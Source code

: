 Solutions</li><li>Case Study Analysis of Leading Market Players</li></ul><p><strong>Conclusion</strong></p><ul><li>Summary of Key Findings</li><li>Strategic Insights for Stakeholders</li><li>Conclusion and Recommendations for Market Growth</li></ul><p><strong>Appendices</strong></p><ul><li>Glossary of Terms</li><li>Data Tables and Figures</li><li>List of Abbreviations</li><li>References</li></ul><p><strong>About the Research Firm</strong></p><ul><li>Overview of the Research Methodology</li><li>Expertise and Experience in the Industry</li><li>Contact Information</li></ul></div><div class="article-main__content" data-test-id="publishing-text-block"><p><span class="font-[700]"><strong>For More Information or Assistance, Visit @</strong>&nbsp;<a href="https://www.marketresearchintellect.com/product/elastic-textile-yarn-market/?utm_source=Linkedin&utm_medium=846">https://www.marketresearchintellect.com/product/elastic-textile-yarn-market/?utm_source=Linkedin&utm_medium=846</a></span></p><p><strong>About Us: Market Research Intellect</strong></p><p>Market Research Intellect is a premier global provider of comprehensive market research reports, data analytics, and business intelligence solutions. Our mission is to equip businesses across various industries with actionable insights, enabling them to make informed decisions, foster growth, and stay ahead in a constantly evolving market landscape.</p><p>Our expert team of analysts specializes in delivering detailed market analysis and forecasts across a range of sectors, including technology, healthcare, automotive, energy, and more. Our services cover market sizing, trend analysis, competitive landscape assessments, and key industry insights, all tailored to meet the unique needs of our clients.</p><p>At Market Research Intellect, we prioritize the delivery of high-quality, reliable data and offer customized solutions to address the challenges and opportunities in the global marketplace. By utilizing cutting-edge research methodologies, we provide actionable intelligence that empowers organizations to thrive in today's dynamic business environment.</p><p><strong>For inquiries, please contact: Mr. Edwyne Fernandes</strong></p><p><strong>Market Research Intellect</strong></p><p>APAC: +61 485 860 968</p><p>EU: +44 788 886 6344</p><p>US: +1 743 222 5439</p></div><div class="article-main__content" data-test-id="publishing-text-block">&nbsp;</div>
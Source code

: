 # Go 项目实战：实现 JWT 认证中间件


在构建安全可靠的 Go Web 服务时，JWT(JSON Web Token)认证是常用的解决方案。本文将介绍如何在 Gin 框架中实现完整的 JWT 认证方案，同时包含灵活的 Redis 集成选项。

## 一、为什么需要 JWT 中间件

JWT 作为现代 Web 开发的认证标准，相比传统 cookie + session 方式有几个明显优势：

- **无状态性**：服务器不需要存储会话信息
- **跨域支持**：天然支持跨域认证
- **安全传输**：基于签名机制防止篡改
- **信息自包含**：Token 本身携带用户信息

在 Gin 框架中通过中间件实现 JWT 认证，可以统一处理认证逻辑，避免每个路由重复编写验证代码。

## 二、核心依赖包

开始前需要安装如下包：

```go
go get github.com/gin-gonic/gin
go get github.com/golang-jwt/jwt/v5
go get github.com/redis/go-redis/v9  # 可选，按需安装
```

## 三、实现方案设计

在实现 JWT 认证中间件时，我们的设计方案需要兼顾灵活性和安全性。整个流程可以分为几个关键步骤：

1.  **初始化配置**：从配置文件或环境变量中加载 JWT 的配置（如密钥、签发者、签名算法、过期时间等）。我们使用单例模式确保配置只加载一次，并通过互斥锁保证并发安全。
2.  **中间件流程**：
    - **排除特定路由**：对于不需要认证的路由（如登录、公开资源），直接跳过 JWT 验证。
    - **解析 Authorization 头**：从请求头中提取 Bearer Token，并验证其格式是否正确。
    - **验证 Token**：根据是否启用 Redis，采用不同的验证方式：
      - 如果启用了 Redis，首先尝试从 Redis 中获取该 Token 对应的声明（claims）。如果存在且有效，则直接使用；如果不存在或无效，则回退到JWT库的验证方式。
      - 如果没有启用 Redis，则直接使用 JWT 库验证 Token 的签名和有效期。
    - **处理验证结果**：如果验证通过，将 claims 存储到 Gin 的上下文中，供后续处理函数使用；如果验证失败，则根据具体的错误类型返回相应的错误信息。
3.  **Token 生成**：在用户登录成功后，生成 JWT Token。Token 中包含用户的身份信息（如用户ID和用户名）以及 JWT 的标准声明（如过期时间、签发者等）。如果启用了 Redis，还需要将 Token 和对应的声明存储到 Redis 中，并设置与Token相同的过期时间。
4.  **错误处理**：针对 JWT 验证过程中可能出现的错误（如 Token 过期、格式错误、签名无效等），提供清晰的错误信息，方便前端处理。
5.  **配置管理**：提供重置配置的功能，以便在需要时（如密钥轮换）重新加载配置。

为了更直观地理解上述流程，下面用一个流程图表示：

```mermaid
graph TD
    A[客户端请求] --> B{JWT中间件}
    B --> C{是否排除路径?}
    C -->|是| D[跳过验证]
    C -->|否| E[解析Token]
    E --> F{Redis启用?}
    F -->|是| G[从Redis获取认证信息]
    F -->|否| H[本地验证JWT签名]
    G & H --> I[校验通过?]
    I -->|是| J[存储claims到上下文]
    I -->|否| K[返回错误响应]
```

========

* REQUIRED ACTION:
State how many lines in the records contain the string "github". Give the number with no words around it.

* SOLUTION:
3